> EXERCISE PROMPT
Reproduce, word for word, all of the records; the pictures stay out.

Saved data entries
....
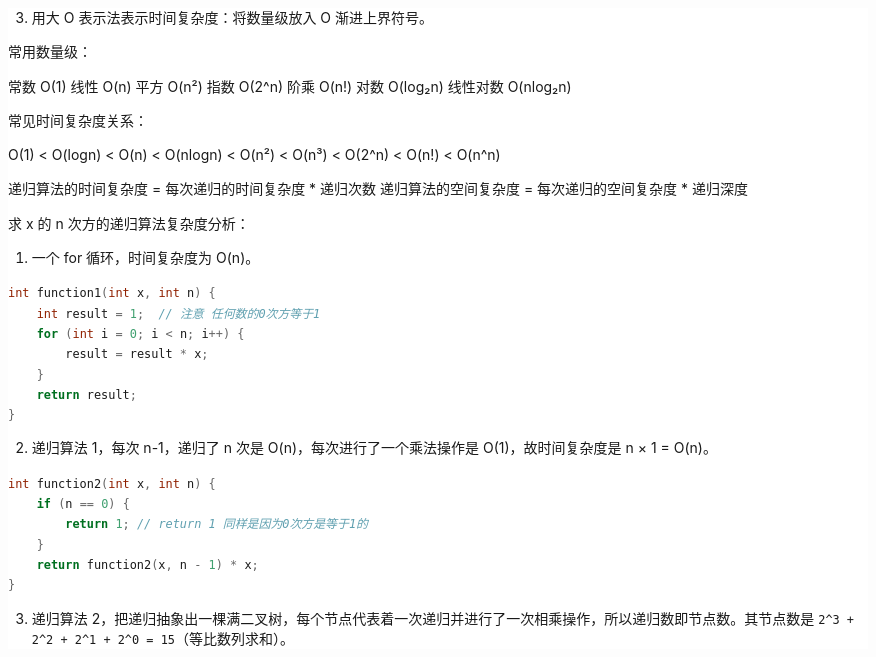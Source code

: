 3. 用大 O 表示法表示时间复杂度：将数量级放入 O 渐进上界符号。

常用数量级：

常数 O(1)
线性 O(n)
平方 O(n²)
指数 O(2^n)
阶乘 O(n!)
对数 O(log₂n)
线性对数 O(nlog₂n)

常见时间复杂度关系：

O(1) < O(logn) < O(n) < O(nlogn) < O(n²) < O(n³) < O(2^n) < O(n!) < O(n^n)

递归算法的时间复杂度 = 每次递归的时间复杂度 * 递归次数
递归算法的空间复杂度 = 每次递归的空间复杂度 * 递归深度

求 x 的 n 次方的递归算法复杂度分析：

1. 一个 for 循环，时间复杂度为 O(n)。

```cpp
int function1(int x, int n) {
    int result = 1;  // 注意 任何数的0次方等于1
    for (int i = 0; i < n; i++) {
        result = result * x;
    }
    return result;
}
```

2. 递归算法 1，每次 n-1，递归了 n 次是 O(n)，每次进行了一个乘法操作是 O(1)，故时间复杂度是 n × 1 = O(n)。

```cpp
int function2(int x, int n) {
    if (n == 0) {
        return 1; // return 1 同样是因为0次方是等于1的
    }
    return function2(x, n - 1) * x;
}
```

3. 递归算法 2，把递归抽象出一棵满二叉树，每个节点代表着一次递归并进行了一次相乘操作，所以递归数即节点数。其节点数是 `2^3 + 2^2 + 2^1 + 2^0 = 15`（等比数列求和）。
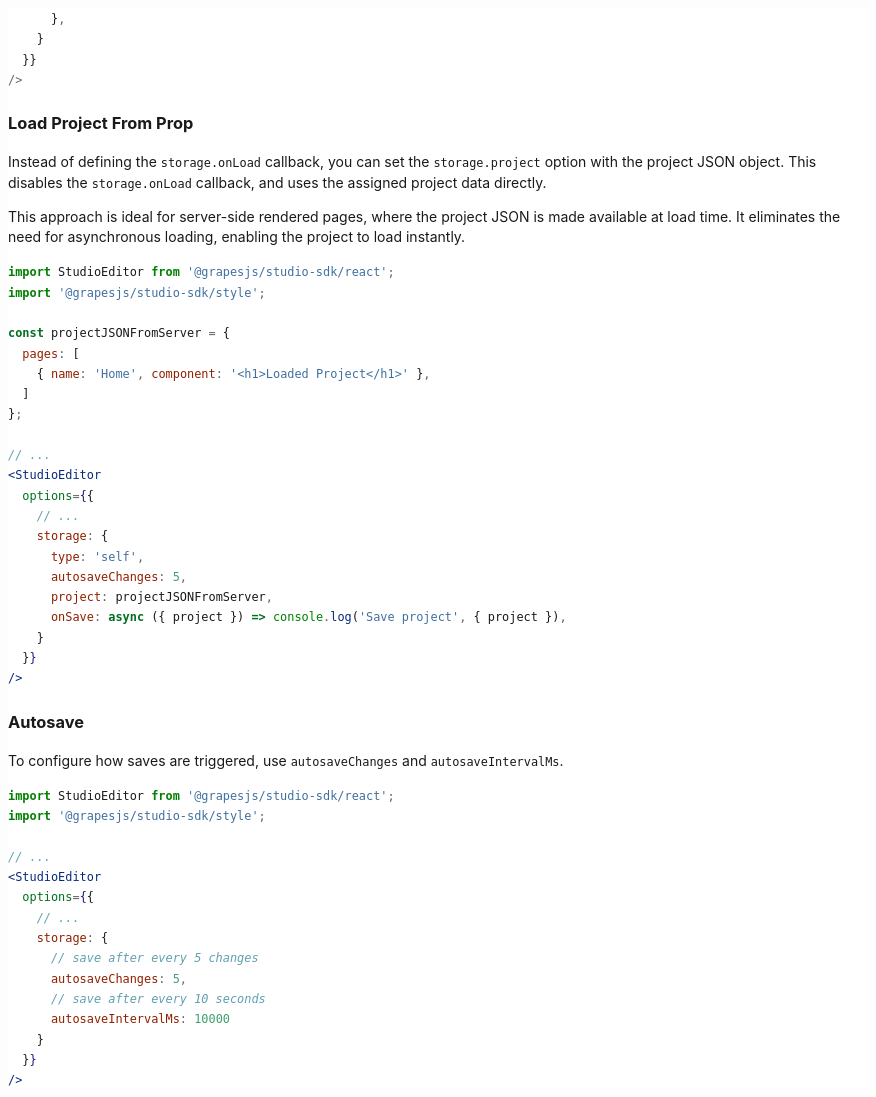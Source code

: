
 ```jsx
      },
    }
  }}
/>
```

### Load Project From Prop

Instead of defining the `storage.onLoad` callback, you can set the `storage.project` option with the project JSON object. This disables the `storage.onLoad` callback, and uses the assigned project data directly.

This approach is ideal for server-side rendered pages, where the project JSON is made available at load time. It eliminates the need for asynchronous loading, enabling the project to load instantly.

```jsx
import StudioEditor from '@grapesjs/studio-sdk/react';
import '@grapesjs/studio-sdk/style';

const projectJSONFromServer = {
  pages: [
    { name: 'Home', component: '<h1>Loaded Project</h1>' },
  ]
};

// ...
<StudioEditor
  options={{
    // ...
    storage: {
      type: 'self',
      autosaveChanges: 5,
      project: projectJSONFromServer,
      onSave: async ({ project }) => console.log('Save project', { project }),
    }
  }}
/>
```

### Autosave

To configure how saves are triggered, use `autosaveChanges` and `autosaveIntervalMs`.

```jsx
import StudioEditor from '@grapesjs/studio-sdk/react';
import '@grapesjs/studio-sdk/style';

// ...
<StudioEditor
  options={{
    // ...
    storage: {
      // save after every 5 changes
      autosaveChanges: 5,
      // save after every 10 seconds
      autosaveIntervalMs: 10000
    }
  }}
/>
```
....
> ANSWER SECTION
Source code

: 3. 用大 O 表示法表示时间复杂度：将数量级放入 O 渐进上界符号。

常用数量级：

常数 O(1)
线性 O(n)
平方 O(n²)
指数 O(2^n)
阶乘 O(n!)
对数 O(log₂n)
线性对数 O(nlog₂n)

常见时间复杂度关系：

O(1) < O(logn) < O(n) < O(nlogn) < O(n²) < O(n³) < O(2^n) < O(n!) < O(n^n)

递归算法的时间复杂度 = 每次递归的时间复杂度 * 递归次数
递归算法的空间复杂度 = 每次递归的空间复杂度 * 递归深度

求 x 的 n 次方的递归算法复杂度分析：

1. 一个 for 循环，时间复杂度为 O(n)。

```cpp
int function1(int x, int n) {
    int result = 1;  // 注意 任何数的0次方等于1
    for (int i = 0; i < n; i++) {
        result = result * x;
    }
    return result;
}
```

2. 递归算法 1，每次 n-1，递归了 n 次是 O(n)，每次进行了一个乘法操作是 O(1)，故时间复杂度是 n × 1 = O(n)。

```cpp
int function2(int x, int n) {
    if (n == 0) {
        return 1; // return 1 同样是因为0次方是等于1的
    }
    return function2(x, n - 1) * x;
}
```

3. 递归算法 2，把递归抽象出一棵满二叉树，每个节点代表着一次递归并进行了一次相乘操作，所以递归数即节点数。其节点数是 `2^3 + 2^2 + 2^1 + 2^0 = 15`（等比数列求和）。
Source code

:
 ```jsx
      },
    }
  }}
/>
```

### Load Project From Prop

Instead of defining the `storage.onLoad` callback, you can set the `storage.project` option with the project JSON object. This disables the `storage.onLoad` callback, and uses the assigned project data directly.

This approach is ideal for server-side rendered pages, where the project JSON is made available at load time. It eliminates the need for asynchronous loading, enabling the project to load instantly.

```jsx
import StudioEditor from '@grapesjs/studio-sdk/react';
import '@grapesjs/studio-sdk/style';

const projectJSONFromServer = {
  pages: [
    { name: 'Home', component: '<h1>Loaded Project</h1>' },
  ]
};

// ...
<StudioEditor
  options={{
    // ...
    storage: {
      type: 'self',
      autosaveChanges: 5,
      project: projectJSONFromServer,
      onSave: async ({ project }) => console.log('Save project', { project }),
    }
  }}
/>
```

### Autosave

To configure how saves are triggered, use `autosaveChanges` and `autosaveIntervalMs`.

```jsx
import StudioEditor from '@grapesjs/studio-sdk/react';
import '@grapesjs/studio-sdk/style';

// ...
<StudioEditor
  options={{
    // ...
    storage: {
      // save after every 5 changes
      autosaveChanges: 5,
      // save after every 10 seconds
      autosaveIntervalMs: 10000
    }
  }}
/>
```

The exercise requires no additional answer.